David Perkins Page (1810–1848) was an American educator and author of the most popular 19th-century American education textbook. From 1844 to 1847, he served as the first principal of the New York State Normal School, which later became University at Albany, SUNY.

Page was born to a farm family in Epping, New Hampshire, on July 4, 1810. As a child, he begged his father to let him attend the nearby Hampton Academy, but his father refused, because he did not consider a school education necessary for a farmer. However, after Page contracted a nearly fatal illness in 1826 at the age of 16, his father relented. Page then attended the academy for a few months at age 17, advanced sufficiently to obtain a teacher's license, and taught for a term in local schools in order to fund his further studies. He then returned to the Hampton Academy and studied for an additional year.

In the winter of 1829, at the age of 19, Page began teaching in a country school in Newbury, Massachusetts. After the winter term, he founded his own private school, beginning with five pupils. In March 1832, he was chosen to become Associate Principal of the new Newburyport high school, where he headed the English Department. In Massachusetts high schools in the early 19th century, the English Department was the half of the high school with a practical focus, and was distinct from the Classical Department which focused on preparing students for college by focusing on Latin and Greek.

In August 1838, Page delivered an address before the American Institute of Instruction on the topic of "Duties of Parents and Teachers". Horace Mann, who was in the audience, stated that this was the finest speech delivered before the Institute in its history, and arranged to have 6,000 copies printed and circulated to Massachusetts teachers. Page became a frequent contributor to Mann's Common School Journal.

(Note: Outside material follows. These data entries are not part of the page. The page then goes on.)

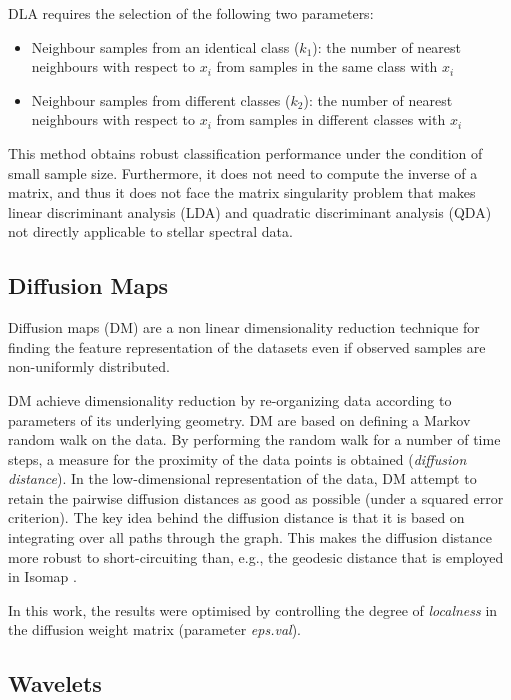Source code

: \documentclass[a4paper,fleqn,usenatbib]{mnras}
\begin{document}
DLA requires the selection of the following two parameters:
\begin{itemize}
\item Neighbour samples from an identical class ($k_1$): 
	the number of nearest neighbours with respect to $x_i$
	from samples in the same class with $x_i$
\item Neighbour samples from different classes ($k_2$): 
	the number of nearest neighbours with respect to $x_i$
	from samples in different classes with $x_i$
\end{itemize}

This method obtains robust classification performance under the
condition of small sample size. Furthermore, it does not need to
compute the inverse of a matrix, and thus it does not face the matrix
singularity problem that makes linear discriminant analysis (LDA) and
quadratic discriminant analysis (QDA) not directly applicable to
stellar spectral data.

\subsection{Diffusion Maps}

Diffusion maps (DM) \citep{coifman:06,nadler:06} are a non linear
dimensionality reduction technique for finding the feature
representation of the datasets even if observed samples are
non-uniformly distributed.

DM achieve dimensionality reduction by re-organizing data according to
parameters of its underlying geometry. DM are based on defining a
Markov random walk on the data. By performing the random walk for a
number of time steps, a measure for the proximity of the data points
is obtained (\textit{diffusion distance}). In the low-dimensional
representation of the data, DM attempt to retain the pairwise
diffusion distances as good as possible (under a squared error
criterion). The key idea behind the diffusion distance is that it is
based on integrating over all paths through the graph. This makes the
diffusion distance more robust to short-circuiting than, e.g., the
geodesic distance that is employed in Isomap \citep{tenenbaum:00}.

In this work, the results were optimised by controlling the degree 
of {\sl localness} in the diffusion weight matrix (parameter \textit{eps.val}).

\subsection{Wavelets}
\end{document}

In December 1844, Page was selected to be the first principal of the new New York State Normal School in Albany, New York. The state legislature had appropriated funds for the school in the previous year, based on the example of Mann's school in Massachusetts, and sought out Page on Mann's recommendation. The project faced stiff political opposition, and throughout the following years, Page spent much of his time traveling around New York shoring up support for the Normal School.

In 1847, Page published his only book, Theory and Practice of Teaching. It became extremely popular in the growing normal school movement, and had been printed in 25 editions by 1864. By the time the copyright had expired in 1889, more than 100,000 copies had been sold and it was the most widely used textbook in American teacher education.

Page fell ill near the end of the autumn 1847 term. His illness was widely attributed to exhaustion from the effort expended in defending the Normal School. He died of pneumonia on January 1, 1848, and was buried according to his wishes in Newburyport.